The disease management review showed that there was some consensus on the initial treatment approach to R/R cHL across countries, notably HDT/ASCR, but there was less agreement in best practice approach to subsequent therapies or combinations. A similar pattern emerged in the real-world studies. This is an important area where further discussions are warranted. Given the high number of patients that progress after HDT/ASCR and the poor survival in these patients, analyzing the data to show the impact of treatment choices on outcomes would be extremely useful, but data were too limited to enable this. In patients who progress after 1L therapy and are ASCR-ineligible, 2L treatment is limited to salvage therapies, which produce high response rates, but they are associated with burdensome tolerability profiles. Unfortunately, few studies have also examined treatment patterns in later lines of therapy.

Although these reviews provide an extensive overview of R/R cHL, there are some general limitations. It was difficult to distinguish between HL and cHL in some studies, and patients with HL were included in some ranges due to limited data. The reported ranges were also very wide between studies; this reflects many factors including differences in study design, disease severity and other clinical characteristics, and country-specific health care systems. However, it was not possible to adjust for these differences. Due to the size of the review, only studies with larger patient numbers were shown in the tables; these thresholds were arbitrary.

5. Conclusion

This paper provides an extensive overview of the current landscape in patients with R/R cHL. It highlights areas where further studies and improvements are warranted, particularly to distinguish issues specific to R/R cHL from the overall HL cohort.
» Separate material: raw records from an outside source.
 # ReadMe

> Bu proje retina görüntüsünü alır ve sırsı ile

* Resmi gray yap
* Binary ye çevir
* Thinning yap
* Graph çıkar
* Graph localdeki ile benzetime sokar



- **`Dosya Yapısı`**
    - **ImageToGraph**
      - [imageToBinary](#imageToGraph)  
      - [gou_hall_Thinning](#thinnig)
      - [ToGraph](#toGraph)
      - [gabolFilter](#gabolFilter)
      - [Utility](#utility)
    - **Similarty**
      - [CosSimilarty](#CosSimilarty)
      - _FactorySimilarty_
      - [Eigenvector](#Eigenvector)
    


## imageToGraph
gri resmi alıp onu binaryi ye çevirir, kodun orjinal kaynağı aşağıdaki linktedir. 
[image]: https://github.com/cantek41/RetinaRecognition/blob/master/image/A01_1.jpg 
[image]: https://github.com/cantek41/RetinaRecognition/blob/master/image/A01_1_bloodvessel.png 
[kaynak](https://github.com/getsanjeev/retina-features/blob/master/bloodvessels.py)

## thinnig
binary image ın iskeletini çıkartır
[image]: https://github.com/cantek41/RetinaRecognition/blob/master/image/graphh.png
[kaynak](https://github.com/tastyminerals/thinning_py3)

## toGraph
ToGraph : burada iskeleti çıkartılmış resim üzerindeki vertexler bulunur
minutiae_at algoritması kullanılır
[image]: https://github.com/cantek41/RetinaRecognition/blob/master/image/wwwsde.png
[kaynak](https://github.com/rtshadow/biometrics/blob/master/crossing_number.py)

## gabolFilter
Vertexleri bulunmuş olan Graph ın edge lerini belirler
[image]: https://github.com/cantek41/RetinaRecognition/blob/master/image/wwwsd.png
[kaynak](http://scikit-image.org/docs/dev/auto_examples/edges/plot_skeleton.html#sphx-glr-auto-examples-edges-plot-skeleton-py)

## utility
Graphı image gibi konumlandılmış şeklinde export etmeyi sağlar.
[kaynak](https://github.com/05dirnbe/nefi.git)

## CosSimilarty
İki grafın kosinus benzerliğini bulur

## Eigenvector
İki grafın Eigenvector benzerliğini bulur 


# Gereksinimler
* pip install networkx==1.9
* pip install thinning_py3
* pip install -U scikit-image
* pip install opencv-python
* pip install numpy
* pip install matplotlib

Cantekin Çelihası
Many patients develop R/R cHL; it is associated with a substantial cost burden, but this needs to be quantified beyond direct medical costs with additional investigations on resource use globally. Despite treatments being available for R/R cHL, there also remains an unmet need to slow disease progression and improve QoL as some of the existing therapies reported impaired QoL. Real-world treatment pattern studies highlighted the need for further assessment of strategies and outcomes after R/R cHL based on the range of treatments used. It is hoped that some of these findings will be useful to those with an interest in managing patients with R/R cHL or in designing future studies.

6. Expert opinion

Despite recent treatment advances, up to 30% of patients with classical Hodgkin lymphoma (cHL) are refractory to first-line chemotherapy treatments and relapse within 10 years. Relapsed/refractory (R/R) cHL is associated with increased morbidity and mortality, reduced quality of life (QoL), and poor outcomes. Unmet medical needs remain, particularly regarding slowing disease progression and identifying the best treatment approaches for improving longer-term survival and QoL. This systematic literature review has provided an extensive overview of the current landscape in patients with R/R cHL and focused on four key areas: epidemiology, QoL, economic burden, and disease management.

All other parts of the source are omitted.